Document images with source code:
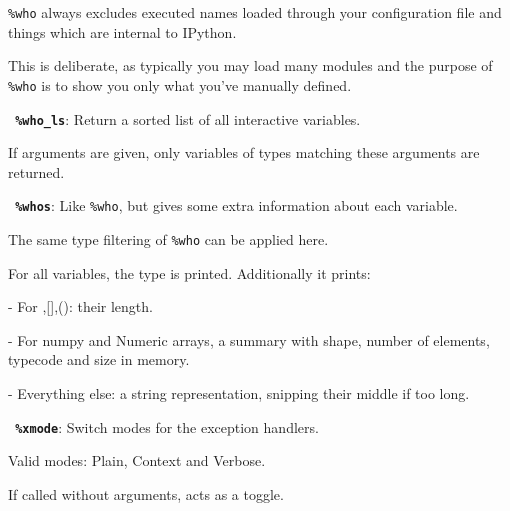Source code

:         \texttt{\%who} always excludes executed names loaded through your configuration
        file and things which are internal to IPython.

        This is deliberate, as typically you may load many modules and the
        purpose of \texttt{\%who} is to show you only what you've manually defined.

\bigskip
\texttt{\textbf{ \%who\_ls}}:
	Return a sorted list of all interactive variables.

        If arguments are given, only variables of types matching these
        arguments are returned.

\bigskip
\texttt{\textbf{ \%whos}}:
	Like \texttt{\%who}, but gives some extra information about each variable.

        The same type filtering of \texttt{\%who} can be applied here.

        For all variables, the type is printed. Additionally it prints:
        
          - For {},[],(): their length.

          - For numpy and Numeric arrays, a summary with shape, number of
          elements, typecode and size in memory.

          - Everything else: a string representation, snipping their middle if
          too long.

\bigskip
\texttt{\textbf{ \%xmode}}:
	Switch modes for the exception handlers.

        Valid modes: Plain, Context and Verbose.

        If called without arguments, acts as a toggle.

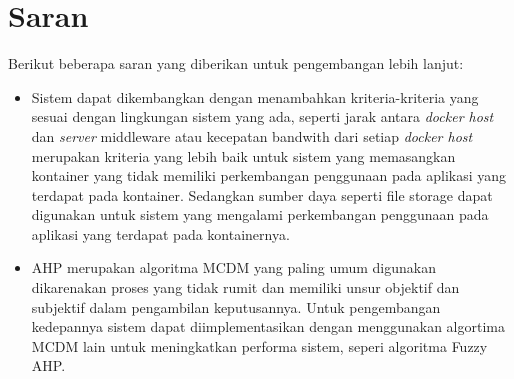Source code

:   \section{Saran}
  Berikut beberapa saran yang diberikan untuk pengembangan lebih lanjut:
  \begin{itemize}
    \item Sistem dapat dikembangkan dengan menambahkan kriteria-kriteria yang sesuai dengan lingkungan sistem yang ada, seperti jarak antara \textit{docker host} dan \textit{server} middleware atau kecepatan bandwith dari setiap \textit{docker host} merupakan kriteria yang lebih baik untuk sistem yang memasangkan kontainer yang tidak memiliki perkembangan penggunaan pada aplikasi yang terdapat pada kontainer. Sedangkan sumber daya seperti file storage dapat digunakan untuk sistem yang mengalami perkembangan penggunaan pada aplikasi yang terdapat pada kontainernya.
    \item AHP merupakan algoritma MCDM yang paling umum digunakan dikarenakan proses yang tidak rumit dan memiliki unsur objektif dan subjektif dalam pengambilan keputusannya. Untuk pengembangan kedepannya sistem dapat diimplementasikan dengan menggunakan algortima MCDM lain untuk meningkatkan performa sistem, seperi algoritma Fuzzy AHP.
  \end{itemize}


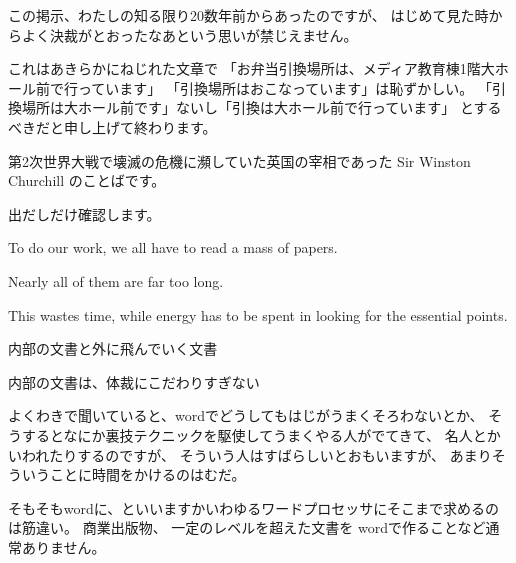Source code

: \documentclass[uplatex,jis2004,dvipdfmx,12pt]{jsarticle}
\begin{document}
この掲示、わたしの知る限り20数年前からあったのですが、
はじめて見た時からよく決裁がとおったなあという思いが禁じえません。

これはあきらかにねじれた文章で
「お弁当引換場所は、メディア教育棟1階大ホール前で行っています」
「引換場所はおこなっています」は恥ずかしい。
「引換場所は大ホール前です」ないし「引換は大ホール前で行っています」
とするべきだと申し上げて終わります。



第2次世界大戦で壊滅の危機に瀕していた英国の宰相であった Sir Winston Churchill
のことばです。


出だしだけ確認します。

To do our work, we all have to read a mass of papers.

 Nearly all of them are far too long.

 This wastes time, while energy has to be spent in looking for the essential points.



内部の文書と外に飛んでいく文書

内部の文書は、体裁にこだわりすぎない

よくわきで聞いていると、wordでどうしてもはじがうまくそろわないとか、
そうするとなにか裏技テクニックを駆使してうまくやる人がでてきて、
名人とかいわれたりするのですが、
そういう人はすばらしいとおもいますが、
あまりそういうことに時間をかけるのはむだ。

そもそもwordに、といいますかいわゆるワードプロセッサにそこまで求めるのは筋違い。
商業出版物、
一定のレベルを超えた文書を
wordで作ることなど通常ありません。



\end{document}
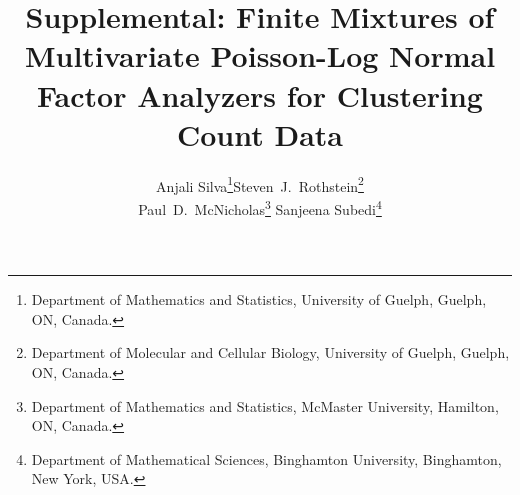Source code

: \documentclass[12pt]{article}
\begin{document}
\title{Supplemental: Finite Mixtures of Multivariate Poisson-Log Normal Factor Analyzers for Clustering Count Data}

\author{Anjali Silva\footnote{Department of Mathematics and Statistics, University of Guelph, Guelph, ON, Canada.}\qquad\qquad\qquad Steven~J.~Rothstein\footnote{Department of Molecular and Cellular Biology, University of Guelph, Guelph, ON, Canada.}\\\hspace{-0.4in}Paul~D.~McNicholas\footnote{Department of Mathematics and Statistics, McMaster University, Hamilton, ON, Canada.} \qquad\qquad Sanjeena Subedi\footnote{Department of Mathematical Sciences, Binghamton University, Binghamton, New York, USA.}}
\date{}

\maketitle
\end{document}
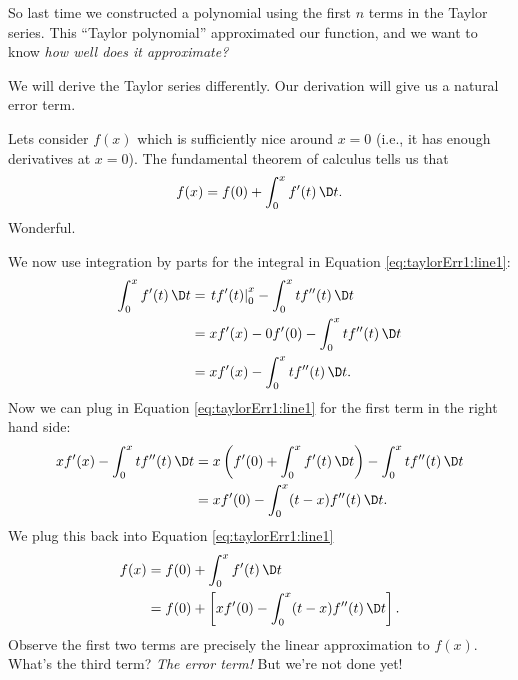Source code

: 
\M
So last time we constructed a polynomial using the first $n$
terms in the Taylor series. This ``Taylor polynomial''
approximated our function, and we want to know \emph{how well does it approximate?}

We will derive the Taylor series differently. Our derivation will
give us a natural error term. \more{}

 Lets consider $f(x)$ which is sufficiently nice around
$x=0$ (i.e., it has enough derivatives at $x=0$). The fundamental
theorem of calculus tells us that
\begin{equation}\label{eq:taylorErr1:line1}
f(x) = f(0) + \int^{x}_{0}f'(t)\,\D t.
\end{equation}
Wonderful.

We now use integration by parts for the integral in Equation \eqref{eq:taylorErr1:line1}:
\begin{equation}
\begin{aligned}
\int^{x}_{0}f'(t)\,\D t &=
\left.tf'(t)\right|^{x}_{0}-\int^{x}_{0}tf''(t)\,\D t\\
&= xf'(x)-0f'(0) - \int^{x}_{0}tf''(t)\,\D t\\
&= xf'(x) - \int^{x}_{0}tf''(t)\,\D t.
\end{aligned}
\end{equation}
Now we can plug in Equation \eqref{eq:taylorErr1:line1} for the
first term in the right hand side:
\begin{equation}
\begin{aligned}
xf'(x) - \int^{x}_{0}tf''(t)\,\D t &=
x\left(f'(0)+\int^{x}_{0}f'(t)\,\D t\right) - \int^{x}_{0}tf''(t)\,\D t\\
&= xf'(0) - \int^{x}_{0}(t-x)f''(t)\,\D t.
\end{aligned}
\end{equation}
We plug this back into Equation \eqref{eq:taylorErr1:line1}
\begin{equation}
\begin{aligned}
f(x) &= f(0) + \int^{x}_{0}f'(t)\,\D t\\
&= f(0) +\left[ xf'(0) - \int^{x}_{0}(t-x)f''(t)\,\D t\right].
\end{aligned}
\end{equation}
Observe the first two terms are precisely the linear
approximation to $f(x)$. What's the third term? \emph{The error term!}
But we're not done yet!

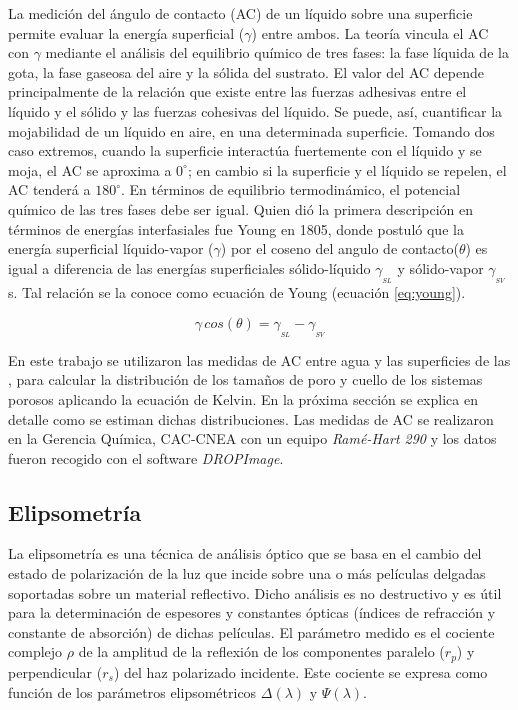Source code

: 		La medición del ángulo de contacto (AC) de un líquido sobre una superficie permite evaluar la energía superficial ($\gamma$) entre ambos. La teoría vincula el AC con $\gamma$ mediante el análisis del equilibrio químico de tres fases: la fase líquida de la gota, la fase gaseosa del aire y la sólida del sustrato. El valor del AC depende principalmente de la relación que existe entre las fuerzas adhesivas entre el líquido y el sólido y las fuerzas cohesivas del líquido. Se puede, así, cuantificar la mojabilidad de un líquido en aire, en una determinada superficie.\cite{findenegg1997} Tomando dos caso extremos, cuando la superficie interactúa fuertemente con el líquido y se moja, el AC se aproxima a $0^{\circ}$; en cambio si la superficie y el líquido se repelen, el AC tenderá a $180^{\circ}$. En términos de equilibrio termodinámico, el potencial químico de las tres fases  debe ser igual. Quien dió la primera descripción en términos de energías interfasiales fue Young en 1805\cite{young1805}, donde postuló que la energía superficial líquido-vapor ($\gamma$) por el coseno del angulo de contacto($\theta$) es igual a diferencia de las energías superficiales sólido-líquido $\gamma_{_{SL}}$ y sólido-vapor $\gamma_{_{SV}}$s. Tal relación se la conoce como ecuación de Young (ecuación \ref{eq:young}).

			\begin{equation}
				\gamma\, cos(\theta) = \gamma_{_{SL}} - \gamma_{_{SV}}
				\label{eq:young} 
				\end{equation}

		En este trabajo se utilizaron las medidas de AC entre agua y las superficies de las \pdm, para calcular la distribución de los tamaños de poro y cuello de los sistemas porosos aplicando la ecuación de Kelvin.\cite{Boissiere2005} En la próxima sección se explica en detalle como se estiman dichas distribuciones.
		Las medidas de AC se realizaron en la Gerencia Química, CAC-CNEA con un equipo \textit{Ramé-Hart 290} y los datos fueron recogido con el software \textit{DROPImage}.

	\subsection{Elipsometría}\label{sec:elipso}

		La elipsometría es una técnica de análisis óptico que se basa en el cambio del estado de polarización de la luz que incide sobre una o más películas delgadas soportadas sobre un material reflectivo. Dicho análisis es no destructivo y es útil para la determinación de espesores y constantes ópticas (índices de refracción y constante de absorción) de dichas películas.\cite{TompkinsHarlandG.1999,Rothen1945} El parámetro medido es el cociente complejo $\rho$ de la amplitud de la reflexión de los componentes paralelo ($r_p$) y perpendicular ($r_s$) del haz polarizado incidente. Este cociente se expresa como función de los parámetros elipsométricos $\Delta(\lambda)$ y $\Psi(\lambda)$. 

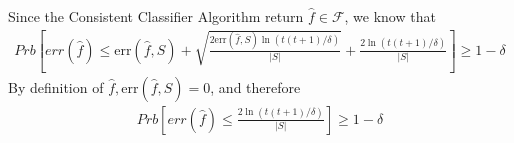 \documentclass[twoside,11pt]{homework}
\begin{document}
Since the Consistent Classifier Algorithm return $\hat{f} \in \mathcal{F} $, we know that\\
\begin{align*}
Prb[err(\hat{f}) \leq \mbox{err}(\hat{f},S) + \sqrt{\frac{2\mbox{err}(\hat{f},S)\ln(t(t+1)/\delta)}{|S|}} + \frac{2\ln(t(t+1)/\delta)}{|S|} ] \geq 1 - \delta
\end{align*}
By definition of $\hat{f}, \mbox{err}(\hat{f},S) = 0$, and therefore\\
\begin{align*}
Prb[err(\hat{f}) \leq \frac{2\ln(t(t+1)/\delta)}{|S|} ] \geq 1 - \delta
\end{align*}
\end{document}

- _Exercise brief_: Each line above starting at the one holding "よくわきで聞いていると、wordでどうしてもはじがうまくそろわないとか、" and ending at the one holding "Finite Mixtures of" should be set down exactly as it stands, both ends included, with no pictures.

- _Answer to the problem_:
よくわきで聞いていると、wordでどうしてもはじがうまくそろわないとか、
そうするとなにか裏技テクニックを駆使してうまくやる人がでてきて、
名人とかいわれたりするのですが、
そういう人はすばらしいとおもいますが、
あまりそういうことに時間をかけるのはむだ。

そもそもwordに、といいますかいわゆるワードプロセッサにそこまで求めるのは筋違い。
商業出版物、
一定のレベルを超えた文書を
wordで作ることなど通常ありません。



\end{document}
Source code

: \documentclass[12pt]{article}
\begin{document}
\title{Supplemental: Finite Mixtures of Multivariate Poisson-Log Normal Factor Analyzers for Clustering Count Data}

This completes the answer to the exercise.